▶ **WORK REQUEST**:
The entries that follow should be written out exactly.

Start of DATA SHOWN

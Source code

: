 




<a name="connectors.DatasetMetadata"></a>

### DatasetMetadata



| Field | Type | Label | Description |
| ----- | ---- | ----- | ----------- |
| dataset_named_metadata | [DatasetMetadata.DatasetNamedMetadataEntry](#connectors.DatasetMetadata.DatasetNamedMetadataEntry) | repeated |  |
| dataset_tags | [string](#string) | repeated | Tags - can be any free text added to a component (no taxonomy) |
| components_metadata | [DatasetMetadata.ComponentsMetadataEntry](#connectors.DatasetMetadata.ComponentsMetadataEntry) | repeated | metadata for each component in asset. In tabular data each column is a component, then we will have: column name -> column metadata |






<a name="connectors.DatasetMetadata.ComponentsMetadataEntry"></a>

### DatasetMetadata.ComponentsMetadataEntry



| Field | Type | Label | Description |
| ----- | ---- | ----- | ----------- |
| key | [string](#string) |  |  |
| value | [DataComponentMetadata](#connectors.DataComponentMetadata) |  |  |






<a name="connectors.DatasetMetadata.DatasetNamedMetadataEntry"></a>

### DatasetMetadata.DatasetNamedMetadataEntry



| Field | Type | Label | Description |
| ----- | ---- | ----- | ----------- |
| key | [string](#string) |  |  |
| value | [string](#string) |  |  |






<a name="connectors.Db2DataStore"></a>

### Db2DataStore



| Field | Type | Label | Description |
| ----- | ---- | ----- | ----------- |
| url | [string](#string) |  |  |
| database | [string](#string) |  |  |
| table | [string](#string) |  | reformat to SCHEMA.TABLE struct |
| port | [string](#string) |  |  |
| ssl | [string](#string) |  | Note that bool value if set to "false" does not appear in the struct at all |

End of DATA SHOWN

▶ **REPLY TO THE TASK**:
Source code

: 




<a name="connectors.DatasetMetadata"></a>

### DatasetMetadata



| Field | Type | Label | Description |
| ----- | ---- | ----- | ----------- |
| dataset_named_metadata | [DatasetMetadata.DatasetNamedMetadataEntry](#connectors.DatasetMetadata.DatasetNamedMetadataEntry) | repeated |  |
| dataset_tags | [string](#string) | repeated | Tags - can be any free text added to a component (no taxonomy) |
| components_metadata | [DatasetMetadata.ComponentsMetadataEntry](#connectors.DatasetMetadata.ComponentsMetadataEntry) | repeated | metadata for each component in asset. In tabular data each column is a component, then we will have: column name -> column metadata |






<a name="connectors.DatasetMetadata.ComponentsMetadataEntry"></a>

### DatasetMetadata.ComponentsMetadataEntry



| Field | Type | Label | Description |
| ----- | ---- | ----- | ----------- |
| key | [string](#string) |  |  |
| value | [DataComponentMetadata](#connectors.DataComponentMetadata) |  |  |






<a name="connectors.DatasetMetadata.DatasetNamedMetadataEntry"></a>

### DatasetMetadata.DatasetNamedMetadataEntry



| Field | Type | Label | Description |
| ----- | ---- | ----- | ----------- |
| key | [string](#string) |  |  |
| value | [string](#string) |  |  |






<a name="connectors.Db2DataStore"></a>

### Db2DataStore



| Field | Type | Label | Description |
| ----- | ---- | ----- | ----------- |
| url | [string](#string) |  |  |
| database | [string](#string) |  |  |
| table | [string](#string) |  | reformat to SCHEMA.TABLE struct |
| port | [string](#string) |  |  |
| ssl | [string](#string) |  | Note that bool value if set to "false" does not appear in the struct at all |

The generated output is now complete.